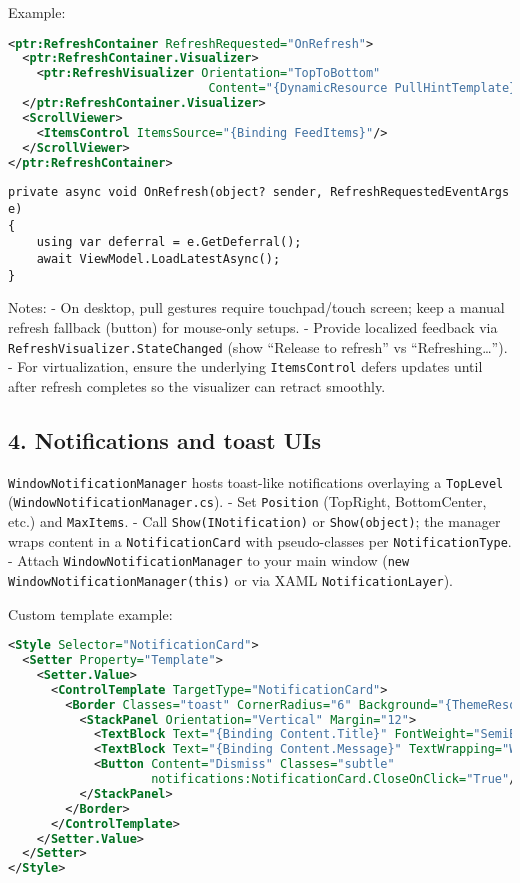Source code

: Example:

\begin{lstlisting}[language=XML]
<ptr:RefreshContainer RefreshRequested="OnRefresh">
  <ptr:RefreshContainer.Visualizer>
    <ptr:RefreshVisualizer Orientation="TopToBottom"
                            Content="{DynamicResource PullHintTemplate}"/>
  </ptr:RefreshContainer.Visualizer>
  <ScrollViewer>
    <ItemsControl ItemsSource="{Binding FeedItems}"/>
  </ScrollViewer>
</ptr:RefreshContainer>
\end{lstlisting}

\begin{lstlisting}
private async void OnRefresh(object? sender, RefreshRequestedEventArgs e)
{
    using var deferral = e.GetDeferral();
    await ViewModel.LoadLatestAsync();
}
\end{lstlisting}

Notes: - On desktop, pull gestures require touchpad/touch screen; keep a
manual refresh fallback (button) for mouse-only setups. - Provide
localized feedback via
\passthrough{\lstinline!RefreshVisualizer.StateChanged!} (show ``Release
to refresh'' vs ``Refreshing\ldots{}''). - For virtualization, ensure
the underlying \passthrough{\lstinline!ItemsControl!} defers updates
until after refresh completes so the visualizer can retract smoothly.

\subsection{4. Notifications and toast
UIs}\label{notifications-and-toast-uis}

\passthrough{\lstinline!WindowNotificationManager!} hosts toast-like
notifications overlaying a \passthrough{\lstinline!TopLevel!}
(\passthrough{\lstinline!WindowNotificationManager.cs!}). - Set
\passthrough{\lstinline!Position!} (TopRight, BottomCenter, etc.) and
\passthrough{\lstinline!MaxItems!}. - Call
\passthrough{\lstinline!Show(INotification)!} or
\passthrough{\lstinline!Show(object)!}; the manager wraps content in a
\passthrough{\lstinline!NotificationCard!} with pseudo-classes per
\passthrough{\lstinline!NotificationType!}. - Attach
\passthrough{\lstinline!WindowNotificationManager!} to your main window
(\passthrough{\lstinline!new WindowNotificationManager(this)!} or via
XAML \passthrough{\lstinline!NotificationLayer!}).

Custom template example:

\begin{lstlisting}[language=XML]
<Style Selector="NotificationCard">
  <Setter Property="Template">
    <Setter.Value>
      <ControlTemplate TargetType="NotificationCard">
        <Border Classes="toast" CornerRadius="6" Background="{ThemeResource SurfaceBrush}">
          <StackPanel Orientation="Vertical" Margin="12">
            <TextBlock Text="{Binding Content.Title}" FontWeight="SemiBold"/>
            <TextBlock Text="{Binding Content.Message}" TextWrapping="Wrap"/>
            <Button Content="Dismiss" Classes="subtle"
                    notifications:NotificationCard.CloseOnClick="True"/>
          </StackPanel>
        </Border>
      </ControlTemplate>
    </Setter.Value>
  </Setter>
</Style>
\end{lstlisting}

----

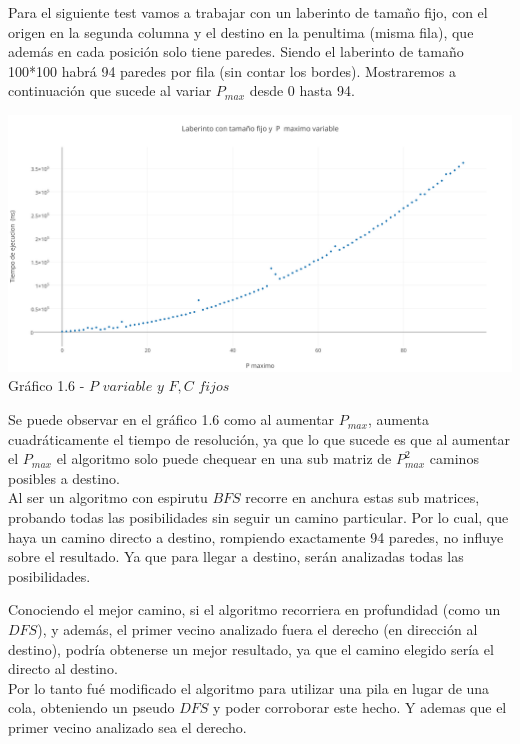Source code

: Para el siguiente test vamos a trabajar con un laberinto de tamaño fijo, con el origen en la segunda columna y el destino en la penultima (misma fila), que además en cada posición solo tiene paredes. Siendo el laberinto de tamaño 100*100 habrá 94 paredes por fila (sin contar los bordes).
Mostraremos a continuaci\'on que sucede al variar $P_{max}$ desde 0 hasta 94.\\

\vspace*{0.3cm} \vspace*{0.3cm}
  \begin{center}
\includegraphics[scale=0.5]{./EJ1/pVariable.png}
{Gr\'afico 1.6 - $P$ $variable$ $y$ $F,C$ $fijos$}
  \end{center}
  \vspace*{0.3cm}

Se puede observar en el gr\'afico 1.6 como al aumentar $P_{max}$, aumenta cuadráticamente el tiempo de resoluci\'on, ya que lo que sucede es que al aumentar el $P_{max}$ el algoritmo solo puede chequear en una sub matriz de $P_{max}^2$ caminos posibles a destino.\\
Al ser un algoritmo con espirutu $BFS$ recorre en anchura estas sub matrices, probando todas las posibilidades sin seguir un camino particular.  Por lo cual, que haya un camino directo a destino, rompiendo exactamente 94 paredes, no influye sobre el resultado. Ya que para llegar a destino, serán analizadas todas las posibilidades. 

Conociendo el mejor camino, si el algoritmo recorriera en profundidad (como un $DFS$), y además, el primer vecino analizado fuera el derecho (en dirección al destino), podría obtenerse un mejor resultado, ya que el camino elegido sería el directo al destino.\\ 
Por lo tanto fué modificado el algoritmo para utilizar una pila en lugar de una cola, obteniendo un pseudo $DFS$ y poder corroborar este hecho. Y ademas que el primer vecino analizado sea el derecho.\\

----

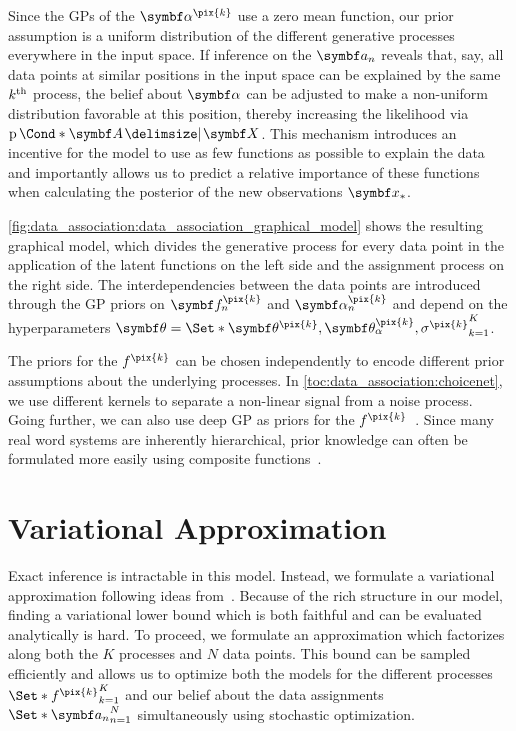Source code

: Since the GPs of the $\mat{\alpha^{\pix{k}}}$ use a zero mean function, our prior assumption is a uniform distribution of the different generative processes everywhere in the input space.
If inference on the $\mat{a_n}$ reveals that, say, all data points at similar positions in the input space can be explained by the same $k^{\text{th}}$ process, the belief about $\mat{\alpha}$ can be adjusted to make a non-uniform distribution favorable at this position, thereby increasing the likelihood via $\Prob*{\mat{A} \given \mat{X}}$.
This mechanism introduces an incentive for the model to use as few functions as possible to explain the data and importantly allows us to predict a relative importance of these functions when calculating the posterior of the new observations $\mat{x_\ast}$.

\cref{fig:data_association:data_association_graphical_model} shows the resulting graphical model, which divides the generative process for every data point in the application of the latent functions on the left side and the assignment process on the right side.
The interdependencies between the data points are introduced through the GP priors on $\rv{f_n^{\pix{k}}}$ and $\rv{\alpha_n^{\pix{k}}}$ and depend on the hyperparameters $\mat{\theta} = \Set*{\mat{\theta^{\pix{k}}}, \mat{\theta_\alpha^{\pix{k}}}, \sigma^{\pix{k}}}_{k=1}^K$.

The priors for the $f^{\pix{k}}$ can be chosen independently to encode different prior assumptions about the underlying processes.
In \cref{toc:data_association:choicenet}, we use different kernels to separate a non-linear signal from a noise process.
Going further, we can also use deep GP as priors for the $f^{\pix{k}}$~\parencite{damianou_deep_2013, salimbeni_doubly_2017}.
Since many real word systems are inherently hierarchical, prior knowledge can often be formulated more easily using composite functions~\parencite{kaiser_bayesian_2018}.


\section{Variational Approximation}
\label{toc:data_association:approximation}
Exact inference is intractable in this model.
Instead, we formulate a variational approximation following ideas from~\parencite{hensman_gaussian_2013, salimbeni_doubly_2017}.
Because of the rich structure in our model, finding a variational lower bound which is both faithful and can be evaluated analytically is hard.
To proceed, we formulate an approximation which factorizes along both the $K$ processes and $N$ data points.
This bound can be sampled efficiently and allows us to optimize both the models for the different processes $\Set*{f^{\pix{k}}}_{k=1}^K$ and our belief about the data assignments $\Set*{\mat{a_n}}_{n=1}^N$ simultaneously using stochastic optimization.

----

Reproduce, character for character, only the lines of the preceding data that start at the line with "<ptr:RefreshContainer.Visualizer>" and end at the line with "notifications overlaying a", both included.

  <ptr:RefreshContainer.Visualizer>
    <ptr:RefreshVisualizer Orientation="TopToBottom"
                            Content="{DynamicResource PullHintTemplate}"/>
  </ptr:RefreshContainer.Visualizer>
  <ScrollViewer>
    <ItemsControl ItemsSource="{Binding FeedItems}"/>
  </ScrollViewer>
</ptr:RefreshContainer>
\end{lstlisting}

\begin{lstlisting}
private async void OnRefresh(object? sender, RefreshRequestedEventArgs e)
{
    using var deferral = e.GetDeferral();
    await ViewModel.LoadLatestAsync();
}
\end{lstlisting}

Notes: - On desktop, pull gestures require touchpad/touch screen; keep a
manual refresh fallback (button) for mouse-only setups. - Provide
localized feedback via
\passthrough{\lstinline!RefreshVisualizer.StateChanged!} (show ``Release
to refresh'' vs ``Refreshing\ldots{}''). - For virtualization, ensure
the underlying \passthrough{\lstinline!ItemsControl!} defers updates
until after refresh completes so the visualizer can retract smoothly.

\subsection{4. Notifications and toast
UIs}\label{notifications-and-toast-uis}

\passthrough{\lstinline!WindowNotificationManager!} hosts toast-like
notifications overlaying a \passthrough{\lstinline!TopLevel!}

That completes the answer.